EXERCISE PROMPT ::
Exactly the lines from the one with "- Η συζήτηση" to the end of the listing must be repeated, both ends included, with nothing added.

DATASET ::
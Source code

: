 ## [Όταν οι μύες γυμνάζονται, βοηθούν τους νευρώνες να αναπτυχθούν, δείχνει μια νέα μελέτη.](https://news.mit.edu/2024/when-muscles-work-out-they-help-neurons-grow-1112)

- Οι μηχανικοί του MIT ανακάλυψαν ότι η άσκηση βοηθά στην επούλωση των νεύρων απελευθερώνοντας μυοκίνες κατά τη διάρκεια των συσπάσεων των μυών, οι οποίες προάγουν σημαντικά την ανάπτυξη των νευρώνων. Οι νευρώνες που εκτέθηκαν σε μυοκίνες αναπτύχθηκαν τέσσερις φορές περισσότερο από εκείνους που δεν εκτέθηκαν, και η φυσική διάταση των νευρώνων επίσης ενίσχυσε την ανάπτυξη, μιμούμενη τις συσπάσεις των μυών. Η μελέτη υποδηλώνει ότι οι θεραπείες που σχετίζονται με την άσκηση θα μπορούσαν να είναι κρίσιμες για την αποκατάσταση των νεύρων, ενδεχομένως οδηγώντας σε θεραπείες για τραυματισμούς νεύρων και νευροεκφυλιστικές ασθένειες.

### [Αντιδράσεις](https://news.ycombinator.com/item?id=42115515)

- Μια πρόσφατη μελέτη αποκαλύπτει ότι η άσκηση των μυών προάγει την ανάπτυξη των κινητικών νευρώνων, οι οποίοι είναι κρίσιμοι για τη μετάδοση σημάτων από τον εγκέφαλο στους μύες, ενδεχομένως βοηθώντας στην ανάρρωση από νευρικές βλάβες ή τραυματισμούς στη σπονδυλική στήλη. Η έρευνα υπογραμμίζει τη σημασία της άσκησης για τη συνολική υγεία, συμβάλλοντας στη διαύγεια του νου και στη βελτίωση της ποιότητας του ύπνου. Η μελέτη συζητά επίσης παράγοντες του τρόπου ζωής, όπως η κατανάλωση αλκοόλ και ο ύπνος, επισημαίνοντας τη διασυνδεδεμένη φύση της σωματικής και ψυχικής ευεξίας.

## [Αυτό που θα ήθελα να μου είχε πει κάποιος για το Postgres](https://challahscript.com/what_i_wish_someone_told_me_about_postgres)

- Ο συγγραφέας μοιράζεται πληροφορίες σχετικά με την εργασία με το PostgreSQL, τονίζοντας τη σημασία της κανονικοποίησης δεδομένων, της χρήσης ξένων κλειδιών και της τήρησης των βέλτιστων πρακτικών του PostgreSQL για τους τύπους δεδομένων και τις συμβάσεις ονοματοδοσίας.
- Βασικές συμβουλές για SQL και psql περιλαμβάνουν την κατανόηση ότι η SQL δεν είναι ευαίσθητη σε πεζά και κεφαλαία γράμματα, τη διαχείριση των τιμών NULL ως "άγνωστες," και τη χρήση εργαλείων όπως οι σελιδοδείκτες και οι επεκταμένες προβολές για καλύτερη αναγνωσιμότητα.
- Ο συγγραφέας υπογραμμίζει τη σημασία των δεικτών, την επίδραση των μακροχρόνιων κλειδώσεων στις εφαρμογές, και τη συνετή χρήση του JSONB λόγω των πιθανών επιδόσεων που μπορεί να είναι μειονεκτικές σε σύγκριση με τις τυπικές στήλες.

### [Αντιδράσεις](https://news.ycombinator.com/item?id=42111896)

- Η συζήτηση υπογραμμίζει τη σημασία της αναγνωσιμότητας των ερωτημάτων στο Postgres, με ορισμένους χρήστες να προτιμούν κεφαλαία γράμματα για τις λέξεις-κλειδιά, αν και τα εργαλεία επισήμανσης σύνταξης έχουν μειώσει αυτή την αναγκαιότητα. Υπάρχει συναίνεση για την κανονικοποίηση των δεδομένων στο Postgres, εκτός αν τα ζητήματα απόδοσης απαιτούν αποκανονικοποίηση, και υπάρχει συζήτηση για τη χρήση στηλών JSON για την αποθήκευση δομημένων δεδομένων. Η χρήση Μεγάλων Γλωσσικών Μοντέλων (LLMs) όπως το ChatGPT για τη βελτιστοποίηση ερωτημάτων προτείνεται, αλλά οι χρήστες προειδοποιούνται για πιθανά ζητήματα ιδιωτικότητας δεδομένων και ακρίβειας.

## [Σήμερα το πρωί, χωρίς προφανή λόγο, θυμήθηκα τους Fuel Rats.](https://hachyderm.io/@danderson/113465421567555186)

WRITTEN SOLUTION ::
- Η συζήτηση υπογραμμίζει τη σημασία της αναγνωσιμότητας των ερωτημάτων στο Postgres, με ορισμένους χρήστες να προτιμούν κεφαλαία γράμματα για τις λέξεις-κλειδιά, αν και τα εργαλεία επισήμανσης σύνταξης έχουν μειώσει αυτή την αναγκαιότητα. Υπάρχει συναίνεση για την κανονικοποίηση των δεδομένων στο Postgres, εκτός αν τα ζητήματα απόδοσης απαιτούν αποκανονικοποίηση, και υπάρχει συζήτηση για τη χρήση στηλών JSON για την αποθήκευση δομημένων δεδομένων. Η χρήση Μεγάλων Γλωσσικών Μοντέλων (LLMs) όπως το ChatGPT για τη βελτιστοποίηση ερωτημάτων προτείνεται, αλλά οι χρήστες προειδοποιούνται για πιθανά ζητήματα ιδιωτικότητας δεδομένων και ακρίβειας.

## [Σήμερα το πρωί, χωρίς προφανή λόγο, θυμήθηκα τους Fuel Rats.](https://hachyderm.io/@danderson/113465421567555186)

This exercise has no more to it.